I have a problem with two access control panels, one is Hikvision and the other one is a ZKTeco CCA-400, those two panels see the Wiegand card in a different way, this is a big problem because I cannot import cards from ZKteco to Hikvision or the other way around.
Currently I have a card that is physically labeled with the following: 0002821060 043,03012
Hikvision panel sees the card as: 2821060 ZKTeco panel sees the card as: 04303012
My final goal is to understand why is this happening and build a custom Wiegand rule on the Hikvision in order to transform the card id's to be seen identical by both panels.
I searched and couldn't figure it out, so in my pursuit to debug this issue I connected a Wiegand reader to a Arduino UNO just to see that is coming on the wire from the reader, the results just made the problem even confusing:
I tried to Wiegand libraries: https://github.com/paulo-raca/YetAnotherArduinoWiegandLibrary and https://github.com/monkeyboard/Wiegand-Protocol-Library-for-Arduino
Surprise! The first library sees the card as: Read 26 bits. 0001010110000101111000100100000000 FC = 43, CC = 3012 This is exactly what the ZKTeco panel sees.
The second library sees the card as: Card readed: 24bits / 2B0BC4 That in decimal is 2821060, exactly what the Hikvision is seeing.
Can anyone explain to me why this is happening ? From reading the docs of the protocol is pretty straight forward and should not really have two independent ID's.

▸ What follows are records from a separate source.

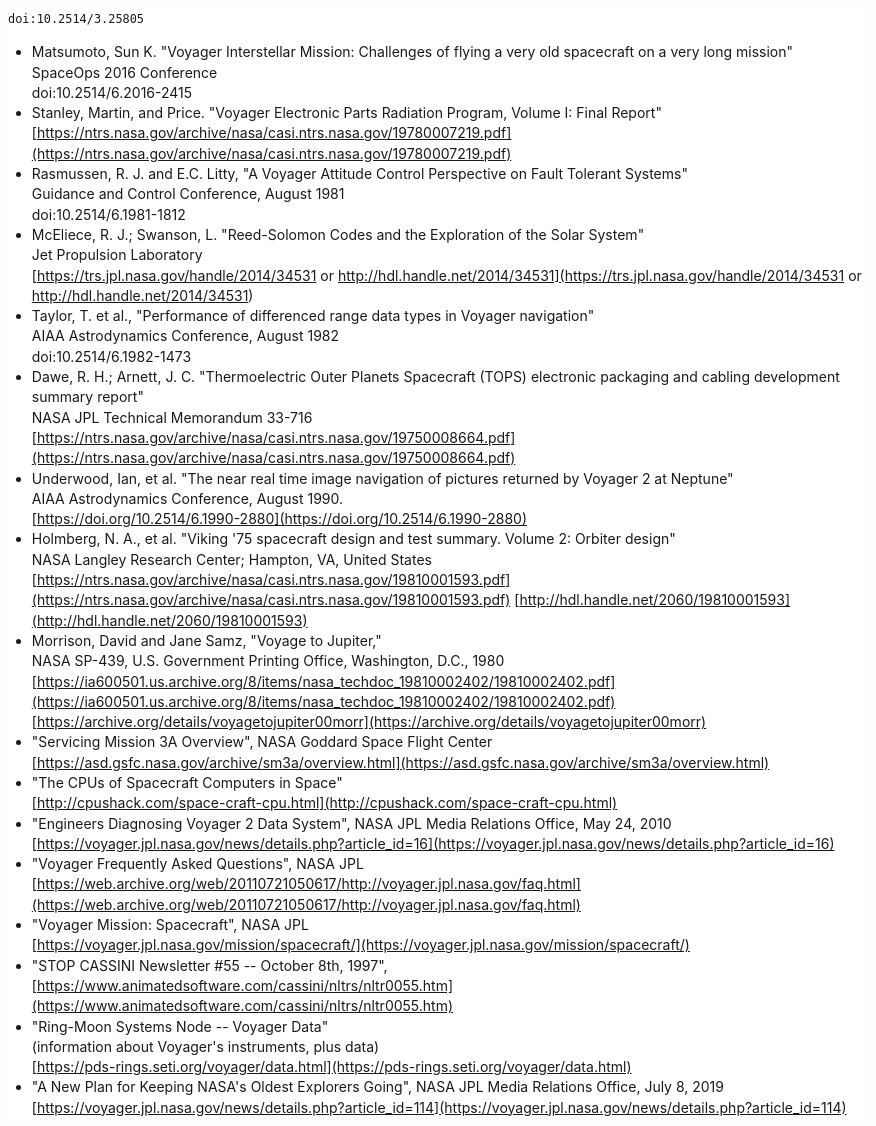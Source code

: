     doi:10.2514/3.25805
*   Matsumoto, Sun K. "Voyager Interstellar Mission: Challenges of flying a very old spacecraft on a very long mission"  
    SpaceOps 2016 Conference  
    doi:10.2514/6.2016-2415
*   Stanley, Martin, and Price. "Voyager Electronic Parts Radiation Program, Volume I: Final Report"  
    [https://ntrs.nasa.gov/archive/nasa/casi.ntrs.nasa.gov/19780007219.pdf](https://ntrs.nasa.gov/archive/nasa/casi.ntrs.nasa.gov/19780007219.pdf)
*   Rasmussen, R. J. and E.C. Litty, "A Voyager Attitude Control Perspective on Fault Tolerant Systems"  
    Guidance and Control Conference, August 1981  
    doi:10.2514/6.1981-1812
*   McEliece, R. J.; Swanson, L. "Reed-Solomon Codes and the Exploration of the Solar System"  
    Jet Propulsion Laboratory  
    [https://trs.jpl.nasa.gov/handle/2014/34531 or http://hdl.handle.net/2014/34531](https://trs.jpl.nasa.gov/handle/2014/34531 or http://hdl.handle.net/2014/34531)
*   Taylor, T. et al., "Performance of differenced range data types in Voyager navigation"  
    AIAA Astrodynamics Conference, August 1982  
    doi:10.2514/6.1982-1473
*   Dawe, R. H.; Arnett, J. C. "Thermoelectric Outer Planets Spacecraft (TOPS) electronic packaging and cabling development summary report"  
    NASA JPL Technical Memorandum 33-716  
    [https://ntrs.nasa.gov/archive/nasa/casi.ntrs.nasa.gov/19750008664.pdf](https://ntrs.nasa.gov/archive/nasa/casi.ntrs.nasa.gov/19750008664.pdf)
*   Underwood, Ian, et al. "The near real time image navigation of pictures returned by Voyager 2 at Neptune"  
    AIAA Astrodynamics Conference, August 1990.  
    [https://doi.org/10.2514/6.1990-2880](https://doi.org/10.2514/6.1990-2880)
*   Holmberg, N. A., et al. "Viking '75 spacecraft design and test summary. Volume 2: Orbiter design"  
    NASA Langley Research Center; Hampton, VA, United States  
    [https://ntrs.nasa.gov/archive/nasa/casi.ntrs.nasa.gov/19810001593.pdf](https://ntrs.nasa.gov/archive/nasa/casi.ntrs.nasa.gov/19810001593.pdf) [http://hdl.handle.net/2060/19810001593](http://hdl.handle.net/2060/19810001593)
*   Morrison, David and Jane Samz, "Voyage to Jupiter,"  
    NASA SP-439, U.S. Government Printing Office, Washington, D.C., 1980  
    [https://ia600501.us.archive.org/8/items/nasa_techdoc_19810002402/19810002402.pdf](https://ia600501.us.archive.org/8/items/nasa_techdoc_19810002402/19810002402.pdf) [https://archive.org/details/voyagetojupiter00morr](https://archive.org/details/voyagetojupiter00morr)
*   "Servicing Mission 3A Overview", NASA Goddard Space Flight Center  
    [https://asd.gsfc.nasa.gov/archive/sm3a/overview.html](https://asd.gsfc.nasa.gov/archive/sm3a/overview.html)
*   "The CPUs of Spacecraft Computers in Space"  
    [http://cpushack.com/space-craft-cpu.html](http://cpushack.com/space-craft-cpu.html)
*   "Engineers Diagnosing Voyager 2 Data System", NASA JPL Media Relations Office, May 24, 2010  
    [https://voyager.jpl.nasa.gov/news/details.php?article_id=16](https://voyager.jpl.nasa.gov/news/details.php?article_id=16)
*   "Voyager Frequently Asked Questions", NASA JPL  
    [https://web.archive.org/web/20110721050617/http://voyager.jpl.nasa.gov/faq.html](https://web.archive.org/web/20110721050617/http://voyager.jpl.nasa.gov/faq.html)
*   "Voyager Mission: Spacecraft", NASA JPL  
    [https://voyager.jpl.nasa.gov/mission/spacecraft/](https://voyager.jpl.nasa.gov/mission/spacecraft/)
*   "STOP CASSINI Newsletter #55 -- October 8th, 1997",  
    [https://www.animatedsoftware.com/cassini/nltrs/nltr0055.htm](https://www.animatedsoftware.com/cassini/nltrs/nltr0055.htm)
*   "Ring-Moon Systems Node -- Voyager Data"  
    (information about Voyager's instruments, plus data)  
    [https://pds-rings.seti.org/voyager/data.html](https://pds-rings.seti.org/voyager/data.html)
*   "A New Plan for Keeping NASA's Oldest Explorers Going", NASA JPL Media Relations Office, July 8, 2019  
    [https://voyager.jpl.nasa.gov/news/details.php?article_id=114](https://voyager.jpl.nasa.gov/news/details.php?article_id=114)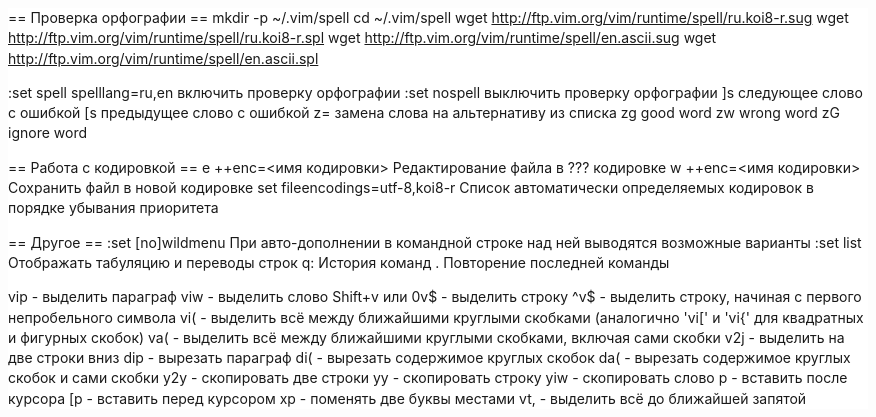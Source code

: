 
== Проверка орфографии ==
    mkdir -p ~/.vim/spell
    cd ~/.vim/spell
    wget http://ftp.vim.org/vim/runtime/spell/ru.koi8-r.sug
    wget http://ftp.vim.org/vim/runtime/spell/ru.koi8-r.spl
    wget http://ftp.vim.org/vim/runtime/spell/en.ascii.sug
    wget http://ftp.vim.org/vim/runtime/spell/en.ascii.spl


:set spell spelllang=ru,en       включить проверку орфографии
:set nospell                     выключить проверку орфографии
]s                               следующее слово с ошибкой
[s                               предыдущее слово с ошибкой
z=                               замена слова на альтернативу из списка
zg                               good word
zw                               wrong word
zG                               ignore word


== Работа с кодировкой ==
e ++enc=<имя кодировки>         Редактирование файла в ??? кодировке
w ++enc=<имя кодировки>         Сохранить файл в новой кодировке
set fileencodings=utf-8,koi8-r  Список автоматически определяемых
                                  кодировок в порядке убывания
                                  приоритета


== Другое ==
:set [no]wildmenu          При авто-дополнении в командной строке над
                             ней выводятся возможные варианты
:set list                  Отображать табуляцию и переводы строк
q:                         История команд
.                          Повторение последней команды




vip - выделить параграф
viw - выделить слово
Shift+v или 0v$ - выделить строку
^v$ - выделить строку, начиная с первого непробельного символа
vi( - выделить всё между ближайшими круглыми скобками (аналогично 'vi[' и 'vi{' для квадратных и фигурных скобок)
va( - выделить всё между ближайшими круглыми скобками, включая сами скобки
v2j - выделить на две строки вниз
dip - вырезать параграф
di( - вырезать содержимое круглых скобок
da( - вырезать содержимое круглых скобок и сами скобки
y2y - скопировать две строки
yy - скопировать строку
yiw - скопировать слово
p - вставить после курсора
[p - вставить перед курсором
xp - поменять две буквы местами
vt, - выделить всё до ближайшей запятой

Hopefully I managed to explain the issue in a good way.
Thanks!
It sounds like the difference in what you are seeing is the two parity bits. Each half of the number encoded into the card has its own parity bit, with one half odd parity, and the other half even parity. In addition to detecting read errors, these two bits allow detection of use of a Wiegand card normally vs. upside-down.
You might check that by determining the reaction of the two devices to running the card through with the front side toward the back. My guess would be the one that only reports 24-bits may ignore reversed reads, but the other might report a different number (with bits reversed from the first one.)
I worked for Kastle Systems on what was probably the first commercial application of Wiegand cards for security almost 40 years ago. The parity scheme was similar to that used on UPC barcode readers. I see there are still documents out on the web describing the, Wiegand Kastle format 32-bit format, which looks like it may be helpful to you.